Keep in touch は、もう約束だよ。石橋凌さんに乾杯。その1
タイトルが手垢のついた言い回しぽくて、自分でもちょっと恥ずかしい。けれど、石橋凌さんがまだARBだった頃歌っていた「Tiger」という曲にちなんでつけてみたので、それで良し、と納得してみる。
「♪お前に贈る乾杯~」
という歌詞のところで、グラスを持ち上げエア乾杯をした日々が懐かしくて。「さらば相棒」という曲でも、夢破れ故郷に帰る相棒に向け、
「♪お前と俺に乾杯~」
と同じように右手を高く掲げたっけ。
凌さんが、デビュー45周年の記念ツアーをやると言う。皮切りは、4月27日、下北沢251。なんとオールスタンディング。
抽選とのことだけれど、いつも一緒に行っている友達の小夜ちゃん(仮名)に、
「どうする?」
と尋ねると、
「とりあえずエントリーしておこう」
と前向きな返事。彼女とは20代前半の頃からずっーと一緒にライヴに行っている仲。彼女と一緒なら、大丈夫かもと思いつつエントリー。
そうして、当選。
当日が近づくにつれて、だんだんとボルテージが上がってきた。通常の会場で椅子があるのに自分の意志で立ち続けている状況とは違う。ずっと立っている必要があるのだ。
無意識のうちに気合が入ってしまう。
でもリタイアしてしまう不安は、なかった。
私は10代の頃からずっとライブに行き続け今に至る。1960年代前半生まれだから、相当のキャリアになる。ただ、ちょっと座りたい時に座れる椅子がない、というのが不安だっただけ。
それにしても、45周年。すごいな、凌さん。
初めて凌さんを見た日を思い出しているうちに、計算が合わないことに気づく。
「1977年5月8日は、今から47年前だよね」
その日私は、今は「LINE CUBE SHIBUYA」と名乗っている「渋谷公会堂」にいた。2階席の最前列。
甲斐バンドのコンサートだった。そのオープニングアクトとして、ARBが登場したのだ。突然名前も知らないバンドが出て来たので、びっくりしたし面食らった。
その時ARBは甲斐バンドと同じ事務所だったから、このような流れになったのだけれど、なんと凌さんは福岡の久留米から上京してきて、たったの8日目のステージだった。

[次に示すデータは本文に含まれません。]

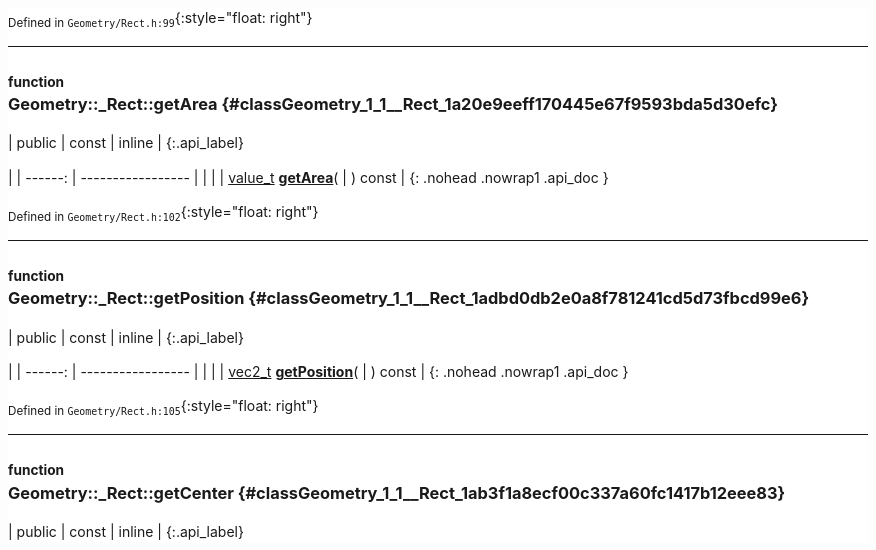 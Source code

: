



<sub>Defined in `Geometry/Rect.h:99`</sub>{:style="float: right"}

-------------------------------------------------------------------

### <small>function</small><br/> Geometry::_Rect::getArea {#classGeometry_1_1__Rect_1a20e9eeff170445e67f9593bda5d30efc}

| public | const | inline |
{:.api_label}

|
| ------: | ----------------- |
|  |
| [value_t](classGeometry_1_1%5F%5FRect#classGeometry_1_1%5F%5FRect_1acfedb49c8a19625e8c6e492b504c24aa) **[getArea](#classGeometry_1_1%5F%5FRect_1a20e9eeff170445e67f9593bda5d30efc)**( |  ) const |
{: .nohead .nowrap1 .api_doc }





<sub>Defined in `Geometry/Rect.h:102`</sub>{:style="float: right"}

-------------------------------------------------------------------

### <small>function</small><br/> Geometry::_Rect::getPosition {#classGeometry_1_1__Rect_1adbd0db2e0a8f781241cd5d73fbcd99e6}

| public | const | inline |
{:.api_label}

|
| ------: | ----------------- |
|  |
| [vec2_t](classGeometry_1_1%5F%5FRect#classGeometry_1_1%5F%5FRect_1a43a800d31a3c9c13982224da7e56ab3e) **[getPosition](#classGeometry_1_1%5F%5FRect_1adbd0db2e0a8f781241cd5d73fbcd99e6)**( |  ) const |
{: .nohead .nowrap1 .api_doc }





<sub>Defined in `Geometry/Rect.h:105`</sub>{:style="float: right"}

-------------------------------------------------------------------

### <small>function</small><br/> Geometry::_Rect::getCenter {#classGeometry_1_1__Rect_1ab3f1a8ecf00c337a60fc1417b12eee83}

| public | const | inline |
{:.api_label}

ヴォーカルのオーデションを受けて合格した凌さん。つまりまだバンドとしての結束も固まっていなかっただろうし、じゅうぶんなリハーサルも出来ていなかっただろう。
しかも甲斐バンド目当てで訪れている客席のファンから、ものすごいアウエイ感を感じ取っていたはず。
それでも。
若き日の凌さんは、ステージを走り回り、吠えていた。アマチュア時代から磨きをかけられたソウルフルな歌声は、最大の武器。
初見でも、「良い声の人だな」 と思ったし、何より2階からでも、はっきりとわかるその顔立ちに一目惚れした私だった。
「あのARBっていうバンド、応援しよう」
決めたけれど、なかなかデビューできなくて結局2年ほどが過ぎてしまうことになる。
45周年は、そのレコードデビューを起算日にしているからなのだった。だから実際にはもう47年が経っているわけで。
デビューはせずとも、ARBはラジオのライヴ番組によく出ていた。それをエアチェックしてよく聴いていた。
エアチェック。
そういう時代。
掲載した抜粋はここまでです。